The world’s plastic pollution problem is a large and complex challenge — more than 91% of plastic isn’t even recycled and is left sitting in landfills or littering our oceans and communities. Reducing plastic waste requires entire industries to come together and take more meaningful action.
For us at Google, that means rethinking our approach to the way we source products, serve food and reduce our waste. We’re looking to switch from using single-use disposable products in our onsite food service operations to more reusable solutions — whether it’s snack wrappers or changes to packaging used during distribution and delivery. Reducing — and ultimately eliminating — single-use plastics will help stem the tide of plastic polluting our planet.

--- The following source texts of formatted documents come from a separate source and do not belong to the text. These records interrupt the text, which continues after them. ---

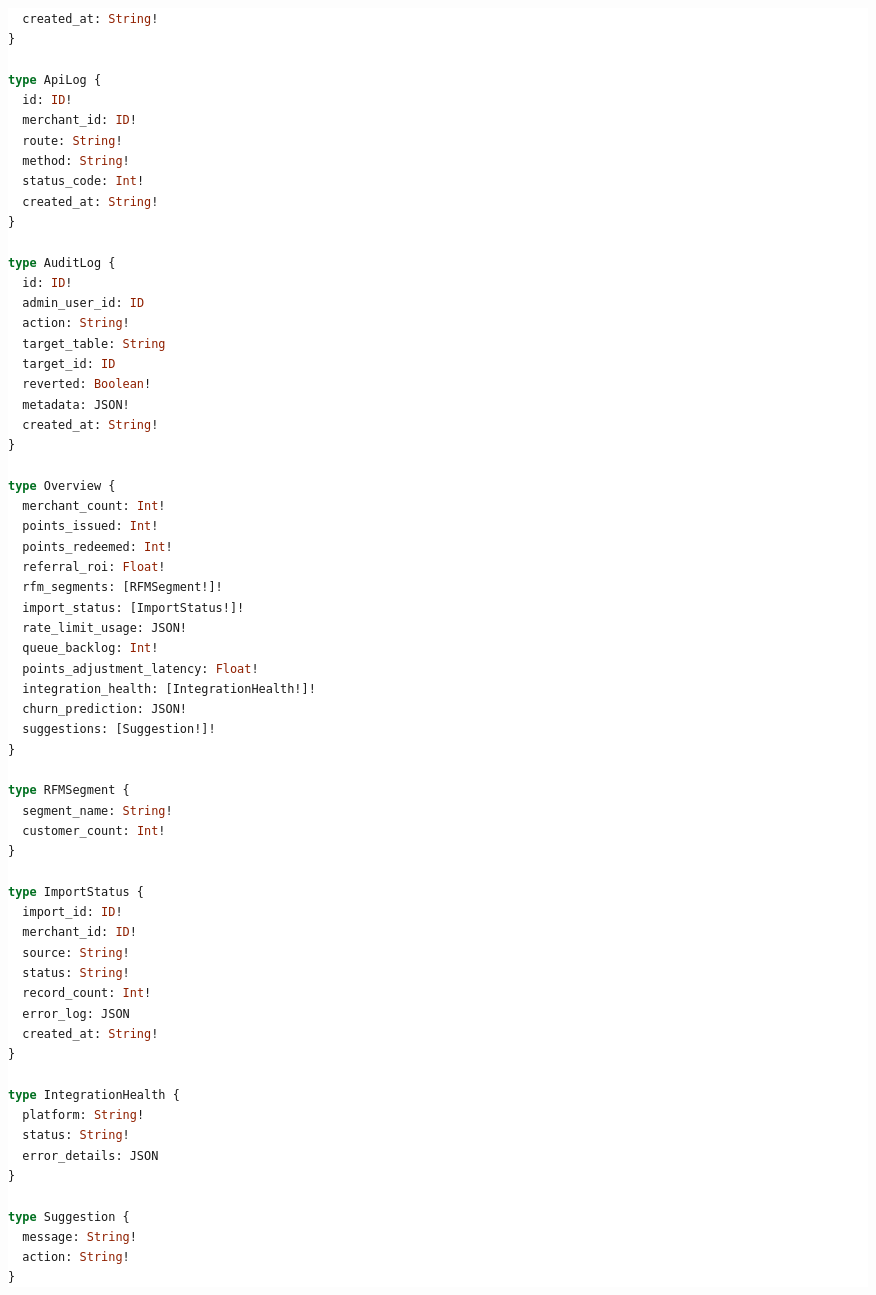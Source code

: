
 ```graphql
  created_at: String!
}

type ApiLog {
  id: ID!
  merchant_id: ID!
  route: String!
  method: String!
  status_code: Int!
  created_at: String!
}

type AuditLog {
  id: ID!
  admin_user_id: ID
  action: String!
  target_table: String
  target_id: ID
  reverted: Boolean!
  metadata: JSON!
  created_at: String!
}

type Overview {
  merchant_count: Int!
  points_issued: Int!
  points_redeemed: Int!
  referral_roi: Float!
  rfm_segments: [RFMSegment!]!
  import_status: [ImportStatus!]!
  rate_limit_usage: JSON!
  queue_backlog: Int!
  points_adjustment_latency: Float!
  integration_health: [IntegrationHealth!]!
  churn_prediction: JSON!
  suggestions: [Suggestion!]!
}

type RFMSegment {
  segment_name: String!
  customer_count: Int!
}

type ImportStatus {
  import_id: ID!
  merchant_id: ID!
  source: String!
  status: String!
  record_count: Int!
  error_log: JSON
  created_at: String!
}

type IntegrationHealth {
  platform: String!
  status: String!
  error_details: JSON
}

type Suggestion {
  message: String!
  action: String!
}
```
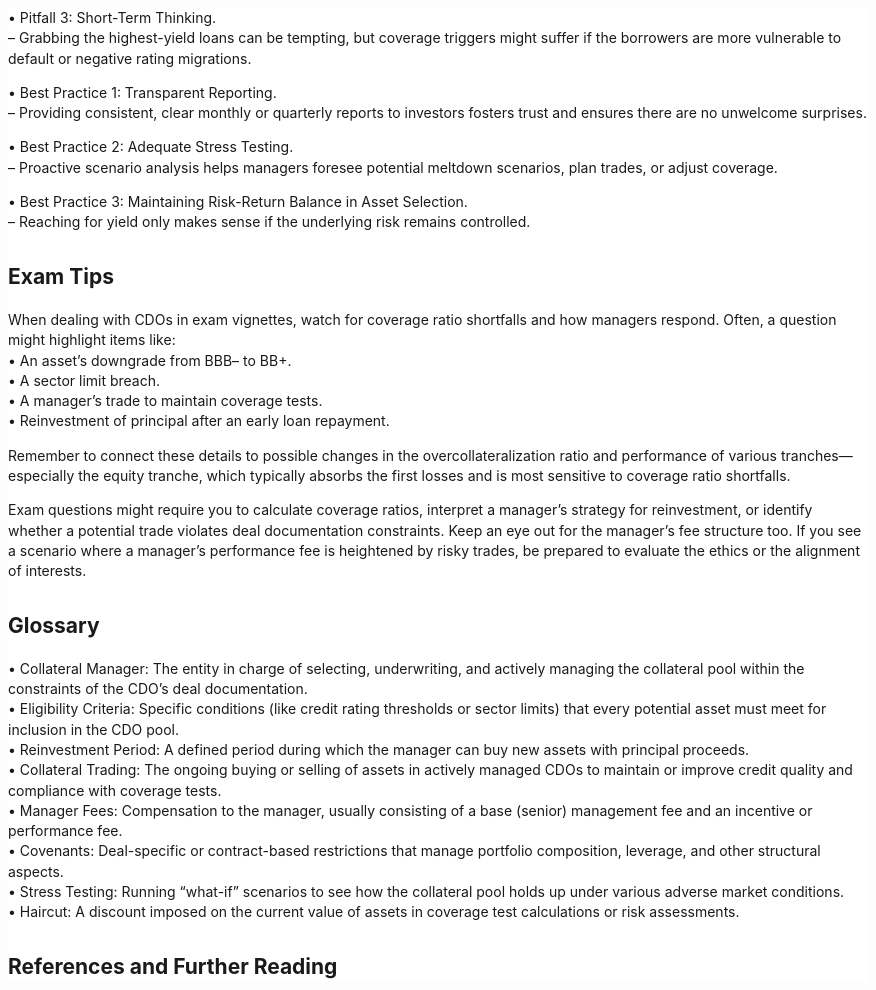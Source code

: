 • Pitfall 3: Short-Term Thinking.  
  – Grabbing the highest-yield loans can be tempting, but coverage triggers might suffer if the borrowers are more vulnerable to default or negative rating migrations.

• Best Practice 1: Transparent Reporting.  
  – Providing consistent, clear monthly or quarterly reports to investors fosters trust and ensures there are no unwelcome surprises.  

• Best Practice 2: Adequate Stress Testing.  
  – Proactive scenario analysis helps managers foresee potential meltdown scenarios, plan trades, or adjust coverage.  

• Best Practice 3: Maintaining Risk-Return Balance in Asset Selection.  
  – Reaching for yield only makes sense if the underlying risk remains controlled.

## Exam Tips

When dealing with CDOs in exam vignettes, watch for coverage ratio shortfalls and how managers respond. Often, a question might highlight items like:  
• An asset’s downgrade from BBB– to BB+.  
• A sector limit breach.  
• A manager’s trade to maintain coverage tests.  
• Reinvestment of principal after an early loan repayment.  

Remember to connect these details to possible changes in the overcollateralization ratio and performance of various tranches—especially the equity tranche, which typically absorbs the first losses and is most sensitive to coverage ratio shortfalls.

Exam questions might require you to calculate coverage ratios, interpret a manager’s strategy for reinvestment, or identify whether a potential trade violates deal documentation constraints. Keep an eye out for the manager’s fee structure too. If you see a scenario where a manager’s performance fee is heightened by risky trades, be prepared to evaluate the ethics or the alignment of interests.

## Glossary

• Collateral Manager: The entity in charge of selecting, underwriting, and actively managing the collateral pool within the constraints of the CDO’s deal documentation.  
• Eligibility Criteria: Specific conditions (like credit rating thresholds or sector limits) that every potential asset must meet for inclusion in the CDO pool.  
• Reinvestment Period: A defined period during which the manager can buy new assets with principal proceeds.  
• Collateral Trading: The ongoing buying or selling of assets in actively managed CDOs to maintain or improve credit quality and compliance with coverage tests.  
• Manager Fees: Compensation to the manager, usually consisting of a base (senior) management fee and an incentive or performance fee.  
• Covenants: Deal-specific or contract-based restrictions that manage portfolio composition, leverage, and other structural aspects.  
• Stress Testing: Running “what-if” scenarios to see how the collateral pool holds up under various adverse market conditions.  
• Haircut: A discount imposed on the current value of assets in coverage test calculations or risk assessments.

## References and Further Reading

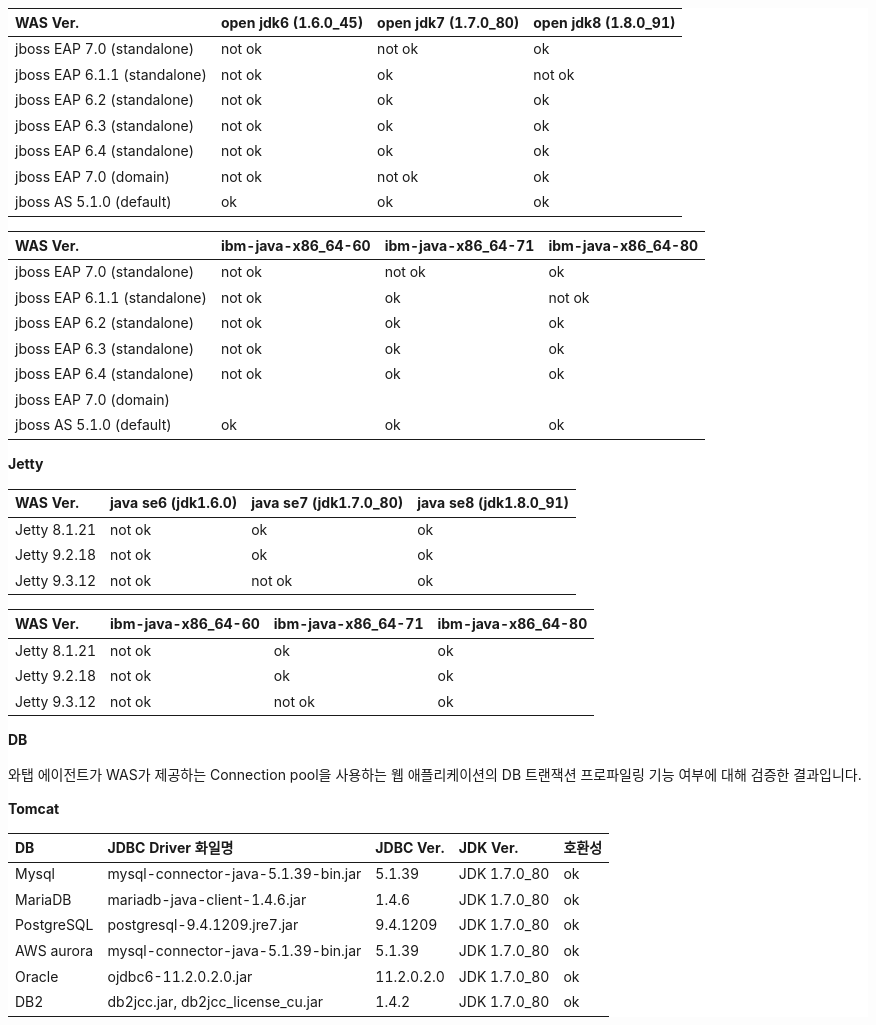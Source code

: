 | WAS Ver. | open jdk6 \(1.6.0\_45\) | open jdk7 \(1.7.0\_80\) | open jdk8 \(1.8.0\_91\) |
| :--- | :--- | :--- | :--- |
| jboss EAP 7.0 \(standalone\) | not ok | not ok | ok |
| jboss EAP 6.1.1 \(standalone\) | not ok | ok | not ok |
| jboss EAP 6.2 \(standalone\) | not ok | ok | ok |
| jboss EAP 6.3 \(standalone\) | not ok | ok | ok |
| jboss EAP 6.4 \(standalone\) | not ok | ok | ok |
| jboss EAP 7.0 \(domain\) | not ok | not ok | ok |
| jboss AS 5.1.0 \(default\) | ok | ok | ok |

| WAS Ver. | ibm-java-x86\_64-60 | ibm-java-x86\_64-71 | ibm-java-x86\_64-80 |
| :--- | :--- | :--- | :--- |
| jboss EAP 7.0 \(standalone\) | not ok | not ok | ok |
| jboss EAP 6.1.1 \(standalone\) | not ok | ok | not ok |
| jboss EAP 6.2 \(standalone\) | not ok | ok | ok |
| jboss EAP 6.3 \(standalone\) | not ok | ok | ok |
| jboss EAP 6.4 \(standalone\) | not ok | ok | ok |
| jboss EAP 7.0 \(domain\) |  |  |  |
| jboss AS 5.1.0 \(default\) | ok | ok | ok |

**Jetty**

| WAS Ver. | java se6 \(jdk1.6.0\) | java se7 \(jdk1.7.0\_80\) | java se8 \(jdk1.8.0\_91\) |
| :--- | :--- | :--- | :--- |
| Jetty 8.1.21 | not ok | ok | ok |
| Jetty 9.2.18 | not ok | ok | ok |
| Jetty 9.3.12 | not ok | not ok | ok |

| WAS Ver. | ibm-java-x86\_64-60 | ibm-java-x86\_64-71 | ibm-java-x86\_64-80 |
| :--- | :--- | :--- | :--- |
| Jetty 8.1.21 | not ok | ok | ok |
| Jetty 9.2.18 | not ok | ok | ok |
| Jetty 9.3.12 | not ok | not ok | ok |

**DB**

와탭 에이전트가 WAS가 제공하는 Connection pool을 사용하는 웹 애플리케이션의 DB 트랜잭션 프로파일링 기능 여부에 대해 검증한 결과입니다.

**Tomcat**

| DB | JDBC Driver 화일명 | JDBC Ver. | JDK Ver. | 호환성 |
| :--- | :--- | :--- | :--- | :--- |
| Mysql | mysql-connector-java-5.1.39-bin.jar | 5.1.39 | JDK 1.7.0\_80 | ok |
| MariaDB | mariadb-java-client-1.4.6.jar | 1.4.6 | JDK 1.7.0\_80 | ok |
| PostgreSQL | postgresql-9.4.1209.jre7.jar | 9.4.1209 | JDK 1.7.0\_80 | ok |
| AWS aurora | mysql-connector-java-5.1.39-bin.jar | 5.1.39 | JDK 1.7.0\_80 | ok |
| Oracle | ojdbc6-11.2.0.2.0.jar | 11.2.0.2.0 | JDK 1.7.0\_80 | ok |
| DB2 | db2jcc.jar, db2jcc\_license\_cu.jar | 1.4.2 | JDK 1.7.0\_80 | ok |
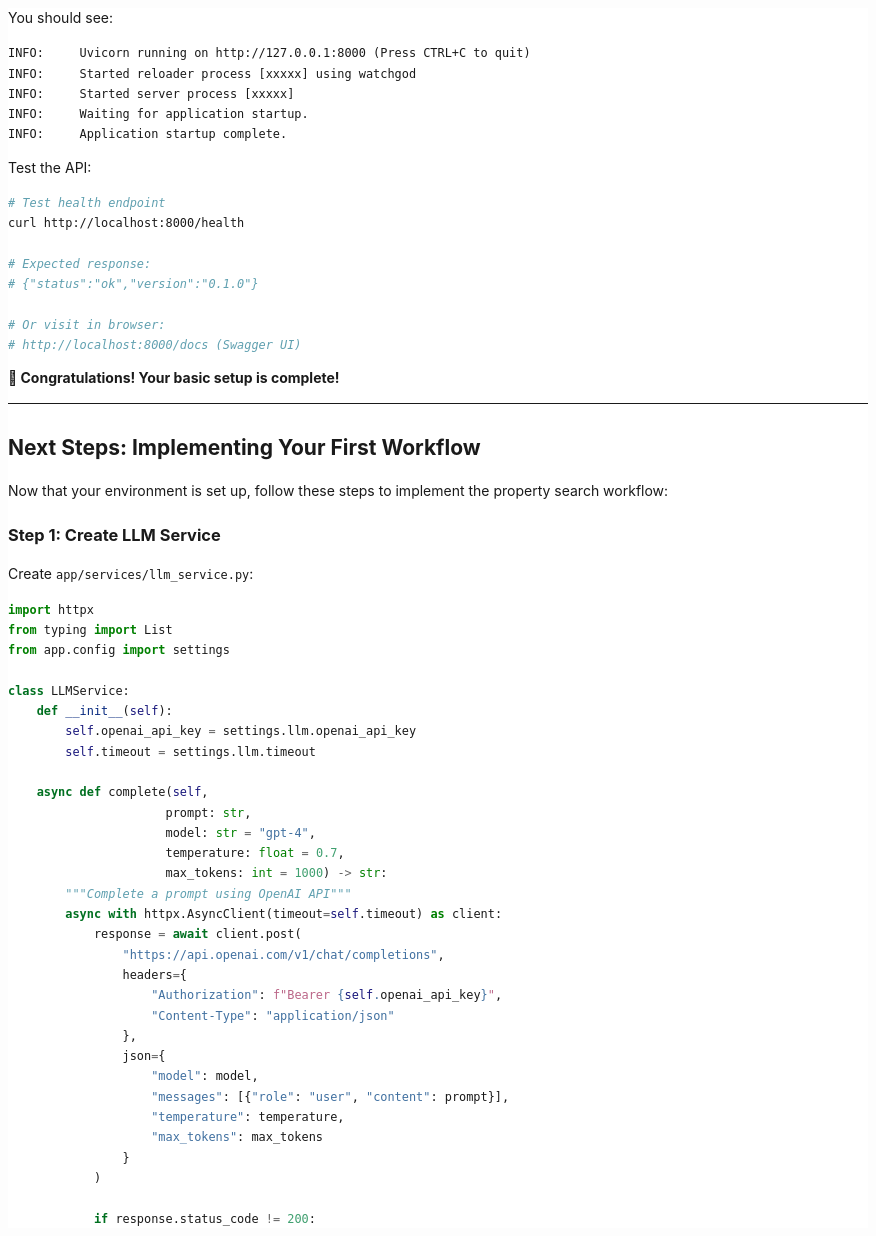You should see:

```
INFO:     Uvicorn running on http://127.0.0.1:8000 (Press CTRL+C to quit)
INFO:     Started reloader process [xxxxx] using watchgod
INFO:     Started server process [xxxxx]
INFO:     Waiting for application startup.
INFO:     Application startup complete.
```

Test the API:

```bash
# Test health endpoint
curl http://localhost:8000/health

# Expected response:
# {"status":"ok","version":"0.1.0"}

# Or visit in browser:
# http://localhost:8000/docs (Swagger UI)
```

**🎉 Congratulations! Your basic setup is complete!**

---

## Next Steps: Implementing Your First Workflow

Now that your environment is set up, follow these steps to implement the property search workflow:

### Step 1: Create LLM Service

Create `app/services/llm_service.py`:

```python
import httpx
from typing import List
from app.config import settings

class LLMService:
    def __init__(self):
        self.openai_api_key = settings.llm.openai_api_key
        self.timeout = settings.llm.timeout

    async def complete(self,
                      prompt: str,
                      model: str = "gpt-4",
                      temperature: float = 0.7,
                      max_tokens: int = 1000) -> str:
        """Complete a prompt using OpenAI API"""
        async with httpx.AsyncClient(timeout=self.timeout) as client:
            response = await client.post(
                "https://api.openai.com/v1/chat/completions",
                headers={
                    "Authorization": f"Bearer {self.openai_api_key}",
                    "Content-Type": "application/json"
                },
                json={
                    "model": model,
                    "messages": [{"role": "user", "content": prompt}],
                    "temperature": temperature,
                    "max_tokens": max_tokens
                }
            )

            if response.status_code != 200:
```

So, to help further reduce the plastic footprint across food services and shine a light on emerging solutions, we’re launching our Single-Use Plastics Challenge. If you’re a food and beverage company with single-use, plastic-free packaging solutions, we invite you to apply to the Challenge. You can find more information and apply here.
The Single-Use Plastics Challenge — hosted in collaboration with premier food service management company Canteen and other food service partners — will give food companies with packaging that is free of single-use plastic the opportunity to test their solutions in Google’s U.S.-based cafes and MicroKitchens.
Products must meet U.S. federal, state and local food safety regulations and Google Food program standards for health, environmental, social and financial considerations. Finalists will have the opportunity to pitch their products to Google and leading global food operators to scale them across our U.S. offices.
Reducing our plastic footprint is just one way we’re working toward our sustainability commitments across operations, partnerships and products. Over the last two years, we’ve mapped out the types of single-use plastic products purchased through our supply chain and partnered with distributors that use more reusable, durable containers to transport goods. To drive even broader industry impact, we’re working with some of those companies to shift away from single-use plastics in their operations.
To realize a more sustainable world, we must accelerate the transition to a circular economy — one that keeps materials, products and services in circulation for as long as possible. The progress we’ve seen continues to motivate us to do our part and build a more sustainable future for all, and we hope others will join us to take on this challenge.